### Task objective
Quote word for word the lines below, beginning with the first and ending with the one that has "Обращайтесь в [службу". Drop the pictures.

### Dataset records
::::::
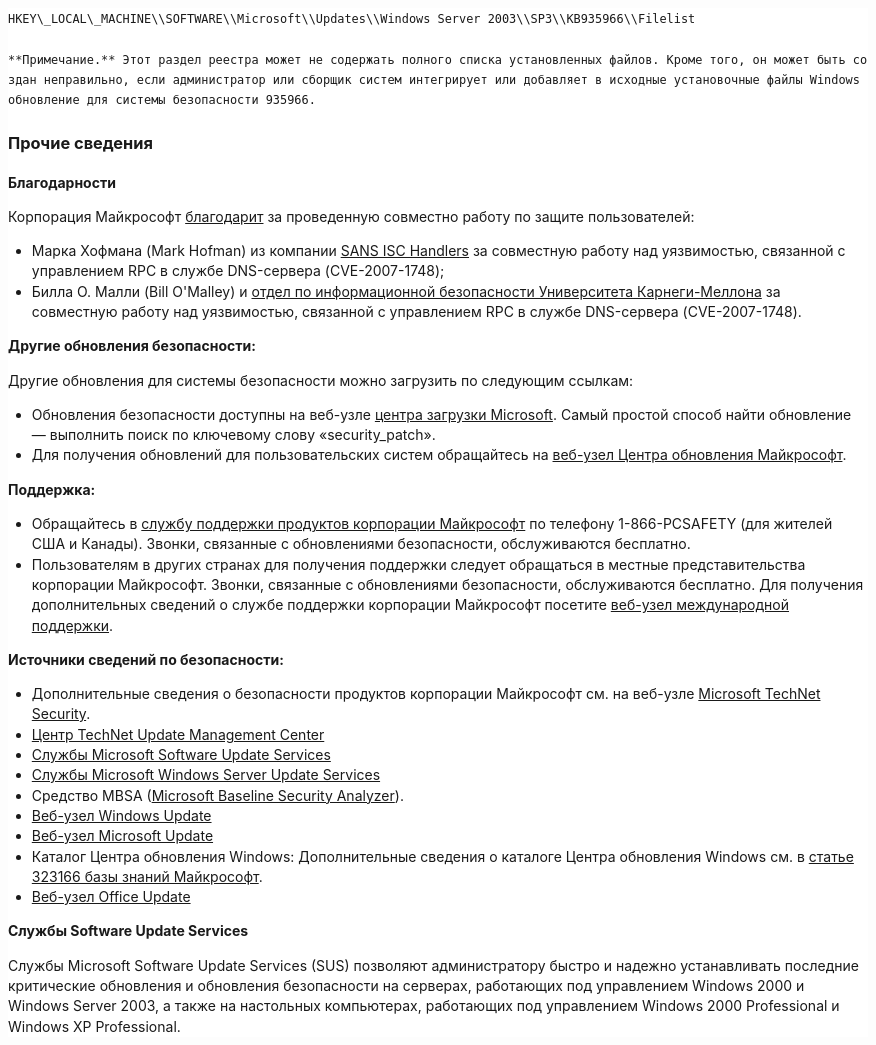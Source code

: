     HKEY\_LOCAL\_MACHINE\\SOFTWARE\\Microsoft\\Updates\\Windows Server 2003\\SP3\\KB935966\\Filelist

    **Примечание.** Этот раздел реестра может не содержать полного списка установленных файлов. Кроме того, он может быть создан неправильно, если администратор или сборщик систем интегрирует или добавляет в исходные установочные файлы Windows обновление для системы безопасности 935966.

### Прочие сведения

**Благодарности**

Корпорация Майкрософт [благодарит](http://go.microsoft.com/fwlink/?linkid=21127) за проведенную совместно работу по защите пользователей:

-   Марка Хофмана (Mark Hofman) из компании [SANS ISC Handlers](http://isc.sans.org/) за совместную работу над уязвимостью, связанной с управлением RPC в службе DNS-сервера (CVE-2007-1748);
-   Билла О. Малли (Bill O'Malley) и [отдел по информационной безопасности Университета Карнеги-Меллона](http://www.cmu.edu/iso/) за совместную работу над уязвимостью, связанной с управлением RPC в службе DNS-сервера (CVE-2007-1748).

**Другие обновления безопасности:**

Другие обновления для системы безопасности можно загрузить по следующим ссылкам:

-   Обновления безопасности доступны на веб-узле [центра загрузки Microsoft](http://go.microsoft.com/fwlink/?linkid=21129). Самый простой способ найти обновление — выполнить поиск по ключевому слову «security\_patch».
-   Для получения обновлений для пользовательских систем обращайтесь на [веб-узел Центра обновления Майкрософт](http://go.microsoft.com/fwlink/?linkid=40747).

**Поддержка:**

-   Обращайтесь в [службу поддержки продуктов корпорации Майкрософт](http://go.microsoft.com/fwlink/?linkid=21131) по телефону 1-866-PCSAFETY (для жителей США и Канады). Звонки, связанные с обновлениями безопасности, обслуживаются бесплатно.
-   Пользователям в других странах для получения поддержки следует обращаться в местные представительства корпорации Майкрософт. Звонки, связанные с обновлениями безопасности, обслуживаются бесплатно. Для получения дополнительных сведений о службе поддержки корпорации Майкрософт посетите [веб-узел международной поддержки](http://go.microsoft.com/fwlink/?linkid=21155).

**Источники сведений по безопасности:**

-   Дополнительные сведения о безопасности продуктов корпорации Майкрософт см. на веб-узле [Microsoft TechNet Security](http://go.microsoft.com/fwlink/?linkid=21132).
-   [Центр TechNet Update Management Center](http://go.microsoft.com/fwlink/?linkid=69903)
-   [Службы Microsoft Software Update Services](http://go.microsoft.com/fwlink/?linkid=21133)
-   [Службы Microsoft Windows Server Update Services](http://go.microsoft.com/fwlink/?linkid=50120)
-   Средство MBSA ([Microsoft Baseline Security Analyzer](http://go.microsoft.com/fwlink/?linkid=21134)).
-   [Веб-узел Windows Update](http://go.microsoft.com/fwlink/?linkid=21130)
-   [Веб-узел Microsoft Update](http://update.microsoft.com/microsoftupdate)
-   Каталог Центра обновления Windows: Дополнительные сведения о каталоге Центра обновления Windows см. в [статье 323166 базы знаний Майкрософт](http://support.microsoft.com/kb/323166).
-   [Веб-узел Office Update](http://go.microsoft.com/fwlink/?linkid=21135)

**Службы Software Update Services**

Службы Microsoft Software Update Services (SUS) позволяют администратору быстро и надежно устанавливать последние критические обновления и обновления безопасности на серверах, работающих под управлением Windows 2000 и Windows Server 2003, а также на настольных компьютерах, работающих под управлением Windows 2000 Professional и Windows XP Professional.
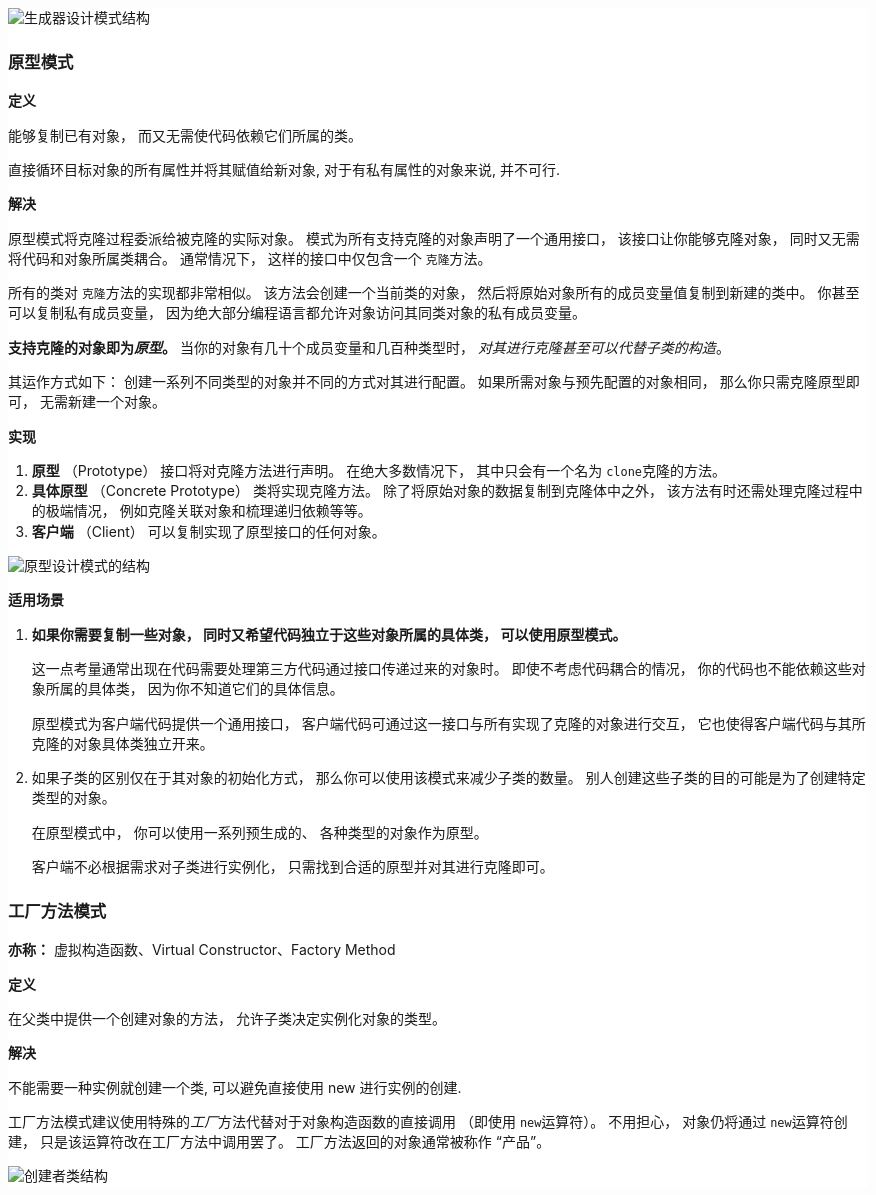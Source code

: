 ![生成器设计模式结构](https://refactoringguru.cn/images/patterns/diagrams/builder/structure.png)

### 原型模式

**定义**

能够复制已有对象， 而又无需使代码依赖它们所属的类。

直接循环目标对象的所有属性并将其赋值给新对象, 对于有私有属性的对象来说, 并不可行.

**解决**

原型模式将克隆过程委派给被克隆的实际对象。 模式为所有支持克隆的对象声明了一个通用接口， 该接口让你能够克隆对象， 同时又无需将代码和对象所属类耦合。 通常情况下， 这样的接口中仅包含一个 `克隆`方法。

所有的类对 `克隆`方法的实现都非常相似。 该方法会创建一个当前类的对象， 然后将原始对象所有的成员变量值复制到新建的类中。 你甚至可以复制私有成员变量， 因为绝大部分编程语言都允许对象访问其同类对象的私有成员变量。

**支持克隆的对象即为*原型*。** 当你的对象有几十个成员变量和几百种类型时， *对其进行克隆甚至可以代替子类的构造*。

其运作方式如下： 创建一系列不同类型的对象并不同的方式对其进行配置。 如果所需对象与预先配置的对象相同， 那么你只需克隆原型即可， 无需新建一个对象。

**实现**

1. **原型** （Prototype） 接口将对克隆方法进行声明。 在绝大多数情况下， 其中只会有一个名为 `clone`克隆的方法。
2. **具体原型** （Concrete Prototype） 类将实现克隆方法。 除了将原始对象的数据复制到克隆体中之外， 该方法有时还需处理克隆过程中的极端情况， 例如克隆关联对象和梳理递归依赖等等。
3. **客户端** （Client） 可以复制实现了原型接口的任何对象。

![原型设计模式的结构](https://refactoringguru.cn/images/patterns/diagrams/prototype/structure.png)

**适用场景**

1. **如果你需要复制一些对象， 同时又希望代码独立于这些对象所属的具体类， 可以使用原型模式。**

   这一点考量通常出现在代码需要处理第三方代码通过接口传递过来的对象时。 即使不考虑代码耦合的情况， 你的代码也不能依赖这些对象所属的具体类， 因为你不知道它们的具体信息。

   原型模式为客户端代码提供一个通用接口， 客户端代码可通过这一接口与所有实现了克隆的对象进行交互， 它也使得客户端代码与其所克隆的对象具体类独立开来。

2. 如果子类的区别仅在于其对象的初始化方式， 那么你可以使用该模式来减少子类的数量。 别人创建这些子类的目的可能是为了创建特定类型的对象。

   在原型模式中， 你可以使用一系列预生成的、 各种类型的对象作为原型。

   客户端不必根据需求对子类进行实例化， 只需找到合适的原型并对其进行克隆即可。

### 工厂方法模式

**亦称：** 虚拟构造函数、Virtual Constructor、Factory Method

**定义**

在父类中提供一个创建对象的方法， 允许子类决定实例化对象的类型。

**解决**

不能需要一种实例就创建一个类, 可以避免直接使用 new 进行实例的创建. 

工厂方法模式建议使用特殊的*工厂*方法代替对于对象构造函数的直接调用 （即使用 `new`运算符）。 不用担心， 对象仍将通过 `new`运算符创建， 只是该运算符改在工厂方法中调用罢了。 工厂方法返回的对象通常被称作 “产品”。

![创建者类结构](https://refactoringguru.cn/images/patterns/diagrams/factory-method/solution1.png)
::::::
### Answer area
Source code

:     HKEY\_LOCAL\_MACHINE\\SOFTWARE\\Microsoft\\Updates\\Windows Server 2003\\SP3\\KB935966\\Filelist

    **Примечание.** Этот раздел реестра может не содержать полного списка установленных файлов. Кроме того, он может быть создан неправильно, если администратор или сборщик систем интегрирует или добавляет в исходные установочные файлы Windows обновление для системы безопасности 935966.

### Прочие сведения

**Благодарности**

Корпорация Майкрософт [благодарит](http://go.microsoft.com/fwlink/?linkid=21127) за проведенную совместно работу по защите пользователей:

-   Марка Хофмана (Mark Hofman) из компании [SANS ISC Handlers](http://isc.sans.org/) за совместную работу над уязвимостью, связанной с управлением RPC в службе DNS-сервера (CVE-2007-1748);
-   Билла О. Малли (Bill O'Malley) и [отдел по информационной безопасности Университета Карнеги-Меллона](http://www.cmu.edu/iso/) за совместную работу над уязвимостью, связанной с управлением RPC в службе DNS-сервера (CVE-2007-1748).

**Другие обновления безопасности:**

Другие обновления для системы безопасности можно загрузить по следующим ссылкам:

-   Обновления безопасности доступны на веб-узле [центра загрузки Microsoft](http://go.microsoft.com/fwlink/?linkid=21129). Самый простой способ найти обновление — выполнить поиск по ключевому слову «security\_patch».
-   Для получения обновлений для пользовательских систем обращайтесь на [веб-узел Центра обновления Майкрософт](http://go.microsoft.com/fwlink/?linkid=40747).

**Поддержка:**

-   Обращайтесь в [службу поддержки продуктов корпорации Майкрософт](http://go.microsoft.com/fwlink/?linkid=21131) по телефону 1-866-PCSAFETY (для жителей США и Канады). Звонки, связанные с обновлениями безопасности, обслуживаются бесплатно.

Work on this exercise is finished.